→ **EXERCISE PROMPT**: Copy the lines below exactly, starting with the first and finishing with the one holding "### Things to Know"; do not copy the pictures.

=== Begin Enclosure ===

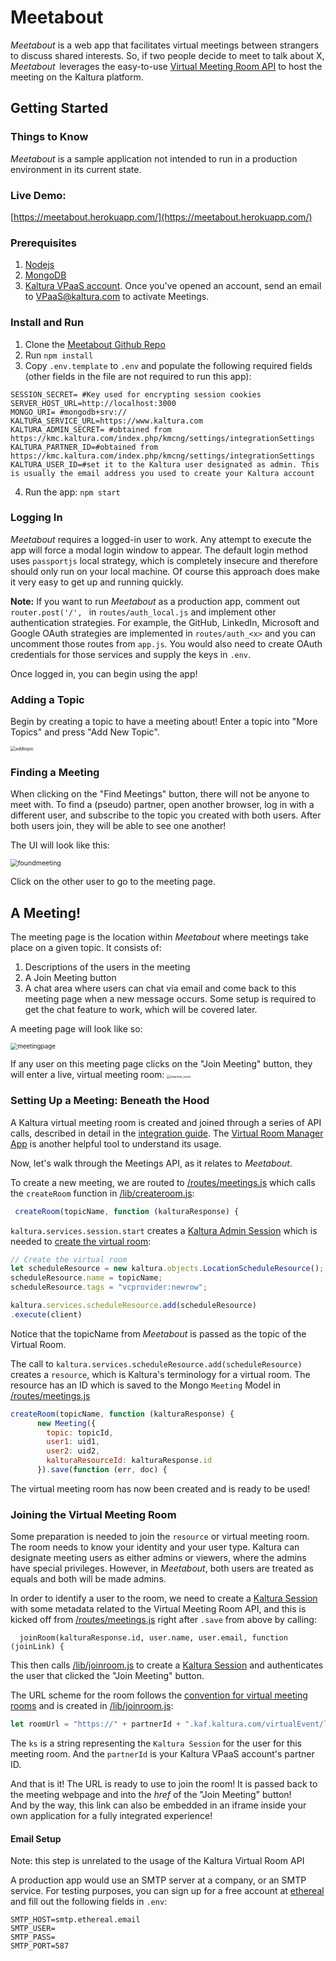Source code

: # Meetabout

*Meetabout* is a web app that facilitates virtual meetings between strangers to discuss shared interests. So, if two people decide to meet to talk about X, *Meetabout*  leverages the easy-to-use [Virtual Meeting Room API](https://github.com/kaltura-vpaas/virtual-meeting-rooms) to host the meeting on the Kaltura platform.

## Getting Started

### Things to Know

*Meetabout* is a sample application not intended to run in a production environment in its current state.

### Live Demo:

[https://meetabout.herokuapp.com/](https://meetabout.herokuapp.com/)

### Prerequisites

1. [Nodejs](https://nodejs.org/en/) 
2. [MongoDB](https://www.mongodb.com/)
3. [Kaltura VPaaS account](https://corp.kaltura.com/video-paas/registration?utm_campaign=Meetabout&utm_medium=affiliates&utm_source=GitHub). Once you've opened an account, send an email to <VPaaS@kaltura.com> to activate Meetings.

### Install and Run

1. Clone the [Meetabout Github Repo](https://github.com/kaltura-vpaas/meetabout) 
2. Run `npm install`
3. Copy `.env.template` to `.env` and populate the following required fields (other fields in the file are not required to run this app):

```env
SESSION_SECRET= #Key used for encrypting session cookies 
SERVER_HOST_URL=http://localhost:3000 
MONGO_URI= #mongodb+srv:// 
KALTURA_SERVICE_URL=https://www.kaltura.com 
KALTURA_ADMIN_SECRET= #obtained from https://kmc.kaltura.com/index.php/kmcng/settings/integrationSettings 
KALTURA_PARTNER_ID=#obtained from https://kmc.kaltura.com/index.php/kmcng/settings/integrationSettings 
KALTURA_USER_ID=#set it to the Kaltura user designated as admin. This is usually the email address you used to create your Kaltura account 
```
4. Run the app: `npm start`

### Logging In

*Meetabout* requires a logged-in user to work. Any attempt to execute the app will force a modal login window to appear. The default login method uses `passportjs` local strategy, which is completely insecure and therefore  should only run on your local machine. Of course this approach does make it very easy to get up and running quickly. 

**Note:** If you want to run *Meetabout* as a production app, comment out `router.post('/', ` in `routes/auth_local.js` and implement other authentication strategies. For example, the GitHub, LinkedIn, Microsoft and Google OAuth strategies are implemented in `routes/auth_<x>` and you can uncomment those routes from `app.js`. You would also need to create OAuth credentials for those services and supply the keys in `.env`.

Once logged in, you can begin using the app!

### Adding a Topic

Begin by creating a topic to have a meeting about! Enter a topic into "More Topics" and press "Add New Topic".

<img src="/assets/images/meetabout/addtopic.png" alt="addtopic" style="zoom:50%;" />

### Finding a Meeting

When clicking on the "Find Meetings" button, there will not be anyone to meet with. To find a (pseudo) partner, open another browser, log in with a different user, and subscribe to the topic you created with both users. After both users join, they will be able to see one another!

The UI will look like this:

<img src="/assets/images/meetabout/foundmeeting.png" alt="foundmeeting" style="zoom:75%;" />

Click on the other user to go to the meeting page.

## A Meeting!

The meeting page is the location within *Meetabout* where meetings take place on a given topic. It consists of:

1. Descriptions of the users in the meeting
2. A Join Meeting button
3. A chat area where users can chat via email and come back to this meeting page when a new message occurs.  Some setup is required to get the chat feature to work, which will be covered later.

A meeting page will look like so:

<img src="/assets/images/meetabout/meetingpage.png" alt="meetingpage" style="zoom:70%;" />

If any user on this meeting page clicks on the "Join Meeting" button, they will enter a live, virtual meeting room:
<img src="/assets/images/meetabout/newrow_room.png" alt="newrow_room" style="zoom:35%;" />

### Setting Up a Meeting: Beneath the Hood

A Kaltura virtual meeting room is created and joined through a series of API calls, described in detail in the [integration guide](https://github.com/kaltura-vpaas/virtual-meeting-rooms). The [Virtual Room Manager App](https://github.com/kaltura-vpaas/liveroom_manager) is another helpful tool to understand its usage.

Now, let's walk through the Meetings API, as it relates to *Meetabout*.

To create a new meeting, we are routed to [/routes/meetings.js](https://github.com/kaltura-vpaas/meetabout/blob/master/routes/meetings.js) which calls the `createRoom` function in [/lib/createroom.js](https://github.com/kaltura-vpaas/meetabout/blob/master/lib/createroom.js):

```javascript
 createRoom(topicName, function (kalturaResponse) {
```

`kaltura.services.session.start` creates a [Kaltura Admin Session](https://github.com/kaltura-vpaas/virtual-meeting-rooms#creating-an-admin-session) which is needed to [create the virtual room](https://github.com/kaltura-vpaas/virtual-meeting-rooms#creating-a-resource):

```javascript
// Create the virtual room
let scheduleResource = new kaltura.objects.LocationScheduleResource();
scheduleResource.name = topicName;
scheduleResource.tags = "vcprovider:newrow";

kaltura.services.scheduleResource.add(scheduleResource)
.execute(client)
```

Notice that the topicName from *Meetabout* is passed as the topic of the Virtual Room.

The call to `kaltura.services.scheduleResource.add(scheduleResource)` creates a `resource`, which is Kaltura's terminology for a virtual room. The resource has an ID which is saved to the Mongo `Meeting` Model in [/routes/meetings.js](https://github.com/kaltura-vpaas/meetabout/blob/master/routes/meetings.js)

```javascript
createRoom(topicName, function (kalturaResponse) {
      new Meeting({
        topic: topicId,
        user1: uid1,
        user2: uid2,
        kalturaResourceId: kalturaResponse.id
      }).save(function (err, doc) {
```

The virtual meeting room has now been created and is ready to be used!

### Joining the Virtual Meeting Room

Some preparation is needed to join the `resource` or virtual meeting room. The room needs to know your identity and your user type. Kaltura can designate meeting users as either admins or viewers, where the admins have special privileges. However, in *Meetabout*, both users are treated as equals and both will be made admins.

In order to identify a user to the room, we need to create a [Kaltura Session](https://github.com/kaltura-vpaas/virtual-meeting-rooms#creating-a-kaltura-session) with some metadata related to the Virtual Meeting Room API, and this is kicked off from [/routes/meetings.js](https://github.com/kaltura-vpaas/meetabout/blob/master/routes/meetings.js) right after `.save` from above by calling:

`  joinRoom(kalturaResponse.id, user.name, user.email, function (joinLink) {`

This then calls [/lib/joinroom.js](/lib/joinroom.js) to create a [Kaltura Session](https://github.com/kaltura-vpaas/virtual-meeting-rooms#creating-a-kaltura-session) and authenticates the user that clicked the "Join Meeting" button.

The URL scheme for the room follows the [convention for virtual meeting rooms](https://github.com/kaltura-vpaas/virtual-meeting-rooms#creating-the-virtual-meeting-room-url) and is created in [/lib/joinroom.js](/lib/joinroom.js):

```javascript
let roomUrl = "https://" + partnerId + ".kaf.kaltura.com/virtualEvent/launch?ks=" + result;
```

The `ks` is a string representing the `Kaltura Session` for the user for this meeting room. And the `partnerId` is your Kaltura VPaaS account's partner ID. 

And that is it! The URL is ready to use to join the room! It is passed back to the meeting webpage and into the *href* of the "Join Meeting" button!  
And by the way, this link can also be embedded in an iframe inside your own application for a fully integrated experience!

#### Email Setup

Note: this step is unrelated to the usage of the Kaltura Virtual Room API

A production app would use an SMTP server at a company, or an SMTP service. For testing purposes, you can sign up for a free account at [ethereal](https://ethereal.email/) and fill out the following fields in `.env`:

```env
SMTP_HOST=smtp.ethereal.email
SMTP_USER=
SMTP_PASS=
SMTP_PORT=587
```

=== End Enclosure ===

→ **SOLUTION TO THIS TASK**:
Source code

: # Meetabout

*Meetabout* is a web app that facilitates virtual meetings between strangers to discuss shared interests. So, if two people decide to meet to talk about X, *Meetabout*  leverages the easy-to-use [Virtual Meeting Room API](https://github.com/kaltura-vpaas/virtual-meeting-rooms) to host the meeting on the Kaltura platform.

## Getting Started

### Things to Know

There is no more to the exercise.